Julian Jacobs: “The whole season was sort of a low point.”

This season, the search for a low point remains elusive, but for a different reason: there hasn’t been one.


USC plays UCLA on Wednesday at Pauley Pavilion in the rivalry’s most significant basketball iteration in years. The Trojans enter the game second in the Pac-12 Conference standings. They are 14-3 overall, 3-1 against league opponents, and they are hovering just outside the top 25 in the national rankings.

So what has changed? On that, the players agree. They’re older. They’re mentally tougher — not in an abstract sense, but in small ways they demonstrate on the court. And they’ve added freshmen rim protectors, Bennie Boatwright and Chimezie Metu.

Despite last season’s misery, the players do not consider this season’s early success a surprise.

McLaughlin said he committed to USC because he believed in Coach Andy Enfield’s vision, which has not wavered.

“Any time you’re building something there’s frustrations along the way,” Enfield said. “But there’s never been any doubt.”

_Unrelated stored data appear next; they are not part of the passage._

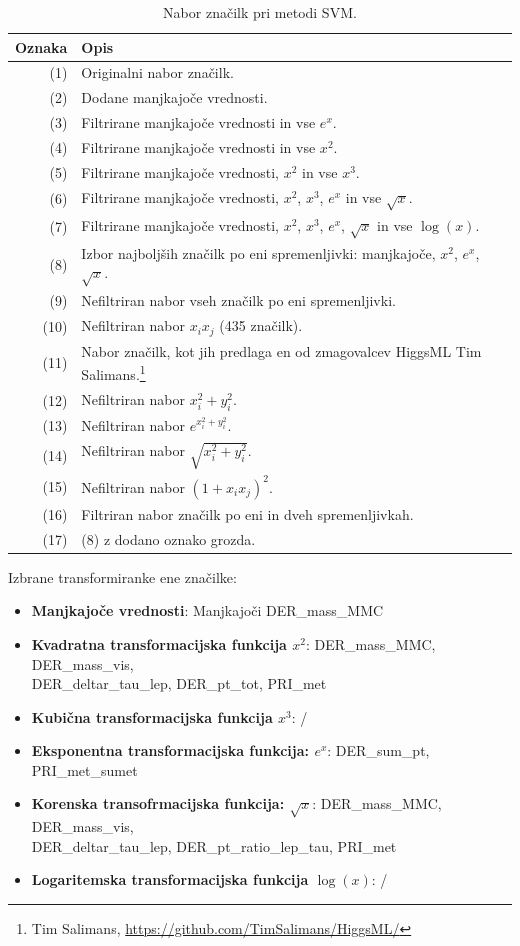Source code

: \documentclass[11pt,a4paper,openany]{book}
\begin{document}
\begin{table}[h!]
	\centering
	\begin{tabular}{r|l}
		\textbf{Oznaka} & \textbf{Opis} \\
		\hline
		(1) & Originalni nabor značilk. \\
		(2) & Dodane manjkajoče vrednosti. \\
		(3) & Filtrirane manjkajoče vrednosti in vse $e^x$. \\
		(4) & Filtrirane manjkajoče vrednosti in vse $x^2$. \\
		(5) & Filtrirane manjkajoče vrednosti, $x^2$ in vse $x^3$. \\
		(6) & Filtrirane manjkajoče vrednosti, $x^2$, $x^3$, $e^x$ in vse $\sqrt{x}$. \\
		(7) & Filtrirane manjkajoče vrednosti, $x^2$, $x^3$, $e^x$, $\sqrt{x}$ in vse $\log(x)$. \\
		(8) & Izbor najboljših značilk po eni spremenljivki: manjkajoče, $x^2$, $e^x$, $\sqrt{x}$. \\
		(9) & Nefiltriran nabor vseh značilk po eni spremenljivki. \\
		(10) & Nefiltriran nabor $x_ix_j$ (435 značilk). \\
		(11) & Nabor značilk, kot jih predlaga en od zmagovalcev HiggsML Tim Salimans.\footnote{Tim Salimans, \url{https://github.com/TimSalimans/HiggsML/}} \\
		(12) & Nefiltriran nabor $x_i^2 + y_i^2$. \\
		(13) & Nefiltriran nabor $e^{x_i^2 + y_i^2}$. \\		
		(14) & Nefiltriran nabor $\sqrt{x_i^2 + y_i^2}$. \\
		(15) & Nefiltriran nabor $(1 + x_ix_j)^2$. \\
		(16) & Filtriran nabor značilk po eni in dveh spremenljivkah. \\
		(17) & (8) z dodano oznako grozda. \\
	\end{tabular}
	\caption{Nabor značilk pri metodi SVM.}	
	\label{tb:feature_sets}
\end{table}
\newpage
\noindent Izbrane transformiranke ene značilke:
\begin{itemize}
	\item \textbf{Manjkajoče vrednosti}: Manjkajoči DER\_mass\_MMC
	\item \textbf{Kvadratna transformacijska funkcija $x^2$}: DER\_mass\_MMC, DER\_mass\_vis, \\ 
		DER\_deltar\_tau\_lep, DER\_pt\_tot, PRI\_met
	\item \textbf{Kubična transformacijska funkcija $x^3$}: /
	\item \textbf{Eksponentna transformacijska funkcija: $e^x$}: DER\_sum\_pt, PRI\_met\_sumet
	\item \textbf{Korenska transofrmacijska funkcija: $\sqrt{x}$}: DER\_mass\_MMC, DER\_mass\_vis, \\	DER\_deltar\_tau\_lep, DER\_pt\_ratio\_lep\_tau, PRI\_met
	\item \textbf{Logaritemska transformacijska funkcija $\log(x)$}: /
\end{itemize}
\end{document}
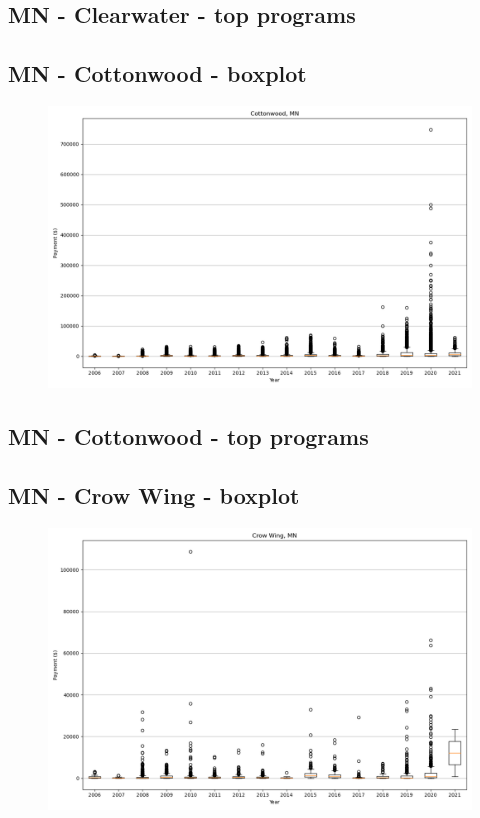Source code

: \subsection*{MN - Clearwater - top programs}

\newpage
\subsection*{MN - Cottonwood - boxplot}
\begin{figure}[h]
\centering
\includegraphics[width=7in]{../output/boxplots/counties/Cottonwood-MN_boxplot.png}
\end{figure}


\subsection*{MN - Cottonwood - top programs}

\newpage
\subsection*{MN - Crow Wing - boxplot}
\begin{figure}[h]
\centering
\includegraphics[width=7in]{../output/boxplots/counties/Crow Wing-MN_boxplot.png}
\end{figure}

Last season, the coach recognized that USC had the youngest roster of any power-conference school. And, he added, the Trojans lost eight games by five points or fewer.


This season, the players say, they know how to win close games. The major difference may just be experience. Stewart said last season’s team wasn’t mentally strong, which led to small breakdowns at the end of games. They forgot to close out on shooters or they didn’t know what moves an opposing player leaned on during crunch time.

That weakness has turned into a strength. For example, in the fourth overtime against Arizona on Saturday, McLaughlin had studied Arizona guard Gabe York, anticipated his crossover in the final seconds, and batted the ball away.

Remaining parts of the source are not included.